EXERCISE OBJECTIVE: Line by line, give the data again exactly as it appears, but without pictures.

SUPPLIED DATA:
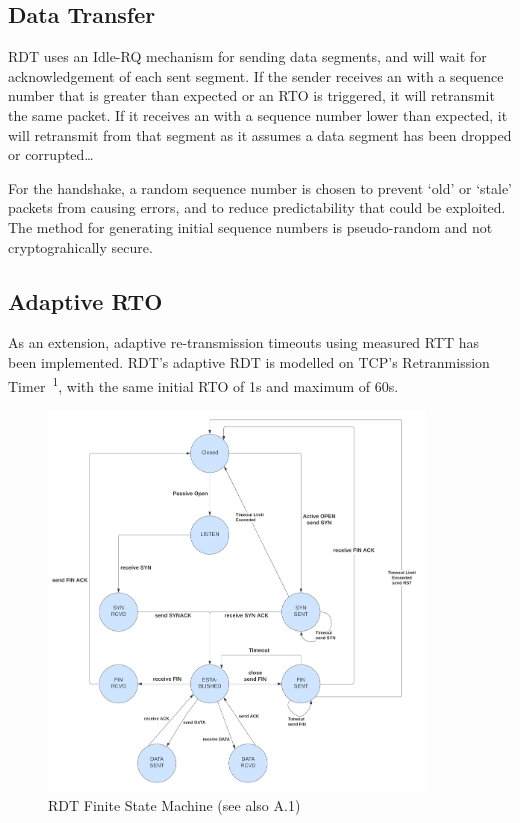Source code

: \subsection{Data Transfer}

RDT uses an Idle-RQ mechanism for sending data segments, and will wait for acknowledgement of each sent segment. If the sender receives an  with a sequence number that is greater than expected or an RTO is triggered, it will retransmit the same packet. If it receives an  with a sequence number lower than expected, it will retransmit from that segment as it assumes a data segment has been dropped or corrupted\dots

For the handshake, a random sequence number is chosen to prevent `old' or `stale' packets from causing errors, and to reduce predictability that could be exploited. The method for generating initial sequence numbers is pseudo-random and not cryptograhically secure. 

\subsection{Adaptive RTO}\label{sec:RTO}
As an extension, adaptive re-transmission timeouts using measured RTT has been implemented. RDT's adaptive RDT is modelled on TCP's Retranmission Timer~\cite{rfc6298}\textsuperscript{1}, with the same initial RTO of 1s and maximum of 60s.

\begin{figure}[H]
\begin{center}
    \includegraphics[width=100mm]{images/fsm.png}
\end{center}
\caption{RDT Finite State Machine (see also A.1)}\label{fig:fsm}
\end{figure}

EXERCISE RESPONSE:
Source code

: \subsection{Data Transfer}

RDT uses an Idle-RQ mechanism for sending data segments, and will wait for acknowledgement of each sent segment. If the sender receives an  with a sequence number that is greater than expected or an RTO is triggered, it will retransmit the same packet. If it receives an  with a sequence number lower than expected, it will retransmit from that segment as it assumes a data segment has been dropped or corrupted\dots

For the handshake, a random sequence number is chosen to prevent `old' or `stale' packets from causing errors, and to reduce predictability that could be exploited. The method for generating initial sequence numbers is pseudo-random and not cryptograhically secure. 

\subsection{Adaptive RTO}\label{sec:RTO}
As an extension, adaptive re-transmission timeouts using measured RTT has been implemented. RDT's adaptive RDT is modelled on TCP's Retranmission Timer~\cite{rfc6298}\textsuperscript{1}, with the same initial RTO of 1s and maximum of 60s.

\begin{figure}[H]
\begin{center}
    \includegraphics[width=100mm]{images/fsm.png}
\end{center}
\caption{RDT Finite State Machine (see also A.1)}\label{fig:fsm}
\end{figure}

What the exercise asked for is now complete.